Look into softmax activation
oh nah i figured that out it should be all good
im getting this issue because im trying to downsample a 256x256 image and get a 28x28 but i cant do that mathematically
a new issue i mean
downsampling is just a tool, you should instead look into how your shapes change across the learning process, maybe add a 784 dense layer at the end where each neuron is a grayscale value output
.WARNING:tensorflow:Model was constructed with shape (None, 28, 28, 1) for input Tensor("input_2:0", shape=(None, 28, 28, 1), dtype=float32), but it was called on an input with incompatible shape (1, 32, 32, 1).
so you can reconstruct your 28x28 picture.

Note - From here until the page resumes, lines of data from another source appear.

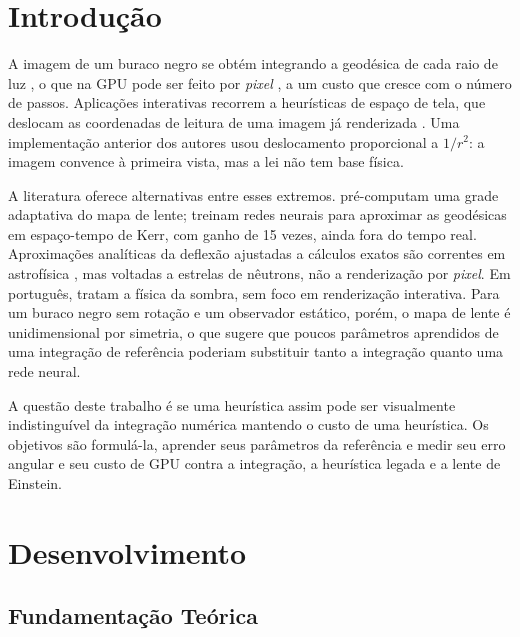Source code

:\documentclass[a4paper, 12pt, twoside]{article}
\begin{document}

\section{Introdução}

A imagem de um buraco negro se obtém integrando a geodésica de cada raio
de luz \cite{luminet1979image, james2015interstellar}, o que na GPU pode
ser feito por \emph{pixel} \cite{muller2012thindisc}, a um custo que
cresce com o número de passos. Aplicações interativas recorrem a
heurísticas de espaço de tela, que deslocam as coordenadas de leitura de
uma imagem já renderizada \cite{sousa2005refraction}. Uma implementação
anterior dos autores usou deslocamento proporcional a $1/r^2$: a imagem
convence à primeira vista, mas a lei não tem base física.

A literatura oferece alternativas entre esses extremos.
\textcite{verbraeck2021interactive} pré-computam uma grade adaptativa do
mapa de lente; \textcite{sun2025learning} treinam redes neurais para
aproximar as geodésicas em espaço-tempo de Kerr, com ganho de 15 vezes,
ainda fora do tempo real. Aproximações analíticas da deflexão ajustadas
a cálculos exatos são correntes em astrofísica
\cite{poutanen2020bending}, mas voltadas a estrelas de nêutrons, não a
renderização por \emph{pixel}. Em português,
\textcite{limajunior2021sombras}
tratam a física da sombra, sem foco em renderização interativa. Para um buraco negro sem rotação e
um observador estático, porém, o mapa de lente é unidimensional por
simetria, o que sugere que poucos parâmetros aprendidos de uma
integração de referência poderiam substituir tanto a integração quanto
uma rede neural.

A questão deste trabalho é se uma heurística assim pode ser visualmente
indistinguível da integração numérica mantendo o custo de uma
heurística. Os objetivos são formulá-la, aprender seus parâmetros da
referência e medir seu erro angular e seu custo de GPU contra a
integração, a heurística legada e a lente de Einstein.

\section{Desenvolvimento}

\subsection{Fundamentação Teórica}
\end{document}
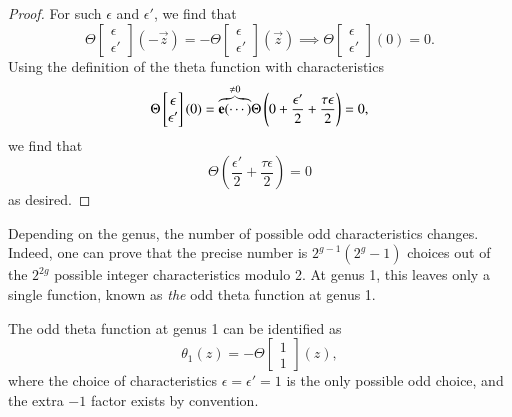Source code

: \begin{proof}
    For such $\epsilon$ and $\epsilon'$, we find that
    \begin{equation}
        \Theta\begin{bmatrix}\epsilon \\ \epsilon'\end{bmatrix}(-\vec z) = -\Theta\begin{bmatrix}\epsilon \\ \epsilon'\end{bmatrix}(\vec z) \implies \Theta\begin{bmatrix}\epsilon \\ \epsilon'\end{bmatrix}(0) = 0.
    \end{equation}
    Using the definition of the theta function with characteristics
    \begin{equation}
        \Theta\begin{bmatrix}\epsilon \\ \epsilon'\end{bmatrix}(0) = \overset{\neq 0}{\overbrace{\mathbf{e}( \cdots )}}\Theta\left(0+ \frac{\epsilon'}{2}+\frac{\tau\epsilon}{2}\right) = 0,
    \end{equation}
    we find that
    \begin{equation}
        \Theta\left(\frac{\epsilon'}{2}+\frac{\tau\epsilon}{2}\right) = 0
    \end{equation}
    as desired.
\end{proof}

Depending on the genus, the number of possible odd characteristics changes. Indeed, one can prove that the precise number is $2^{g-1}(2^g-1)$ choices out of the $2^{2g}$ possible integer characteristics modulo 2. At genus 1, this leaves only a single function, known as \emph{the} odd theta function at genus 1.

\begin{definition}
    The odd theta function at genus 1 can be identified as
    \begin{equation}
        \theta_1(z) = -\Theta \begin{bmatrix}1 \\ 1\end{bmatrix} (z),
    \end{equation}
    where the choice of characteristics $\epsilon=\epsilon'=1$ is the only possible odd choice, and the extra $-1$ factor exists by convention.
\end{definition}

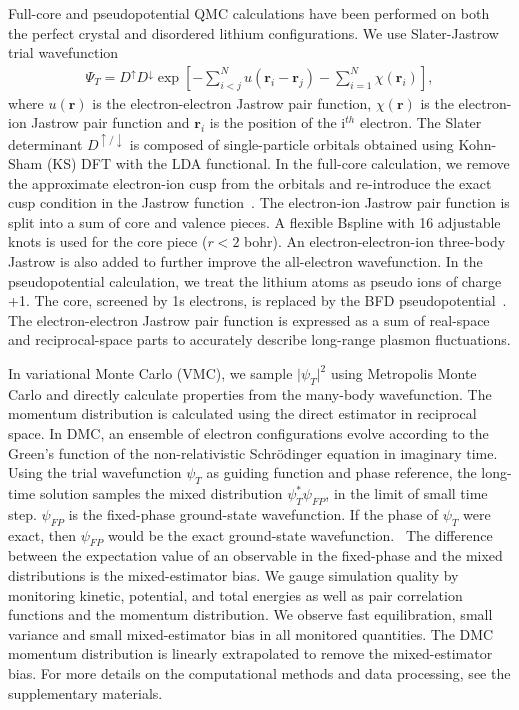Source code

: \documentclass[aps,prb,showpacs,preprintnumbers,amsmath,amssymb,superscriptaddress,twocolumn]{revtex4-1}
\newcommand{\bs}{\boldsymbol}
\newcommand{\up}{\uparrow}
\newcommand{\down}{\downarrow}
\begin{document}
Full-core and pseudopotential QMC calculations have been performed on both  the perfect crystal and disordered lithium configurations. %
We use Slater-Jastrow trial wavefunction
\begin{align}
\Psi_T = D^{\up} D^{\down} \exp\left[ -\sum\limits_{i<j}^{N} u(\bs{r}_i-\bs{r}_j) - \sum\limits_{i=1}^N \chi(\bs{r}_i) \right],\label{eq:sj}
\end{align}
where $u(\bs{r})$ is the electron-electron Jastrow pair function, $\chi(\bs{r})$ is the electron-ion Jastrow pair function and $\bs{r}_i$ is the position of the i$^{th}$ electron. The Slater determinant $D^{\up/\down}$ is composed of single-particle orbitals obtained using Kohn-Sham (KS) DFT with the LDA functional. In the full-core calculation, we remove the approximate electron-ion cusp from the orbitals and re-introduce the exact cusp condition in the Jastrow function~\cite{Ceperley1981}. The electron-ion Jastrow pair function is split into a sum of core and valence pieces. A flexible Bspline with 16 adjustable knots is used for the core piece ($r<2$ bohr). An electron-electron-ion three-body Jastrow is also added to further improve the all-electron wavefunction. In the pseudopotential calculation, we treat the lithium atoms as pseudo ions of charge +1. The core, screened by 1s electrons, is replaced by the BFD pseudopotential~\cite{Burkatzki2007}.  The electron-electron Jastrow pair function is expressed as a sum of real-space and reciprocal-space parts to accurately describe long-range plasmon fluctuations.

In variational Monte Carlo (VMC), we sample $\vert \psi_T \vert^2$ using Metropolis Monte Carlo and directly calculate properties from the many-body wavefunction. The momentum distribution is calculated using the direct estimator in reciprocal space\cite{McMillan1965}. In DMC, an ensemble of electron configurations evolve according to the Green's function of the non-relativistic Schr\"odinger equation in imaginary time. Using the trial wavefunction $\psi_T$ as guiding function and phase reference, the long-time solution samples the mixed distribution $\psi^*_T\psi_{FP}$, in the limit of small time step. $\psi_{FP}$ is the fixed-phase ground-state wavefunction. If the phase of $\psi_T$ were exact, then $\psi_{FP}$ would be the exact ground-state wavefunction.~\cite{Ortiz1993} The difference between the expectation value of an observable in the fixed-phase and the mixed distributions is the mixed-estimator bias. We gauge simulation quality by monitoring kinetic, potential, and total energies as well as pair correlation functions and the momentum distribution. We observe fast equilibration, small variance and small mixed-estimator bias in all monitored quantities. The DMC momentum distribution is linearly extrapolated to remove the mixed-estimator bias. For more details on the computational methods and data processing, see the supplementary materials.
\end{document}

yeah, you're feeding a wrongly shaped input into one of your layers
yeah thats what i mean
so in my generator model do you think i should add a dense layer that then connects to another layer to output a 28x28 image
You could .squeeze() your output labels (the MNIST image matrices) so it is represented as a 1d vector. Each point would represent a target for your neural network, so you don't have to worry about the end shape of the model beyond that it's a 784-element vector.
afterward you can just create a function that converts that 784-element vector into a 28x28 matrix.
iirc, a grayscale image is a single channel matrix compared to a RGB, so its shape for MNIST is technically 1x28x28, while if the picture was RGB, it would be 3x28x28 (due to the three channels R, G and B).
ye thats right
so, squeeze your output targets as 1x784 and create an end layer with 784 neurons that should output a value between 0 and 255.
The difficulty of your model, imo, is that images have some margin of error when you think about their interpretability. It's not because one image of a "3" is slightly lighter that it will look like a 4. So thinking about how you will measure the quality of your model is something to think about too. Which is an interesting problem. Your model matching your input to the output with the exact hue or saturation isn't necessary for it to be valid.
You should also look into a dimensionality reduction technique like TruncatedSVD since MNIST data is 80% zeros. TruncatedSVD can eliminated those zeros so your model is faster
If you train your model on data that’s (60000, 784) it’ll take three hours to train. I shrinked the data to (6000, 149) and got the same results (finished in < 1 min). If time is a factor for you of course
MNIST data is 80% zeros
technically the MNIST data is made of roughly an even number of objects of each label (see picture). It's better to say that each object's features are mostly zeros, imo.
(6000, 149)
How long did it take to run the TruncatedSVD on the data?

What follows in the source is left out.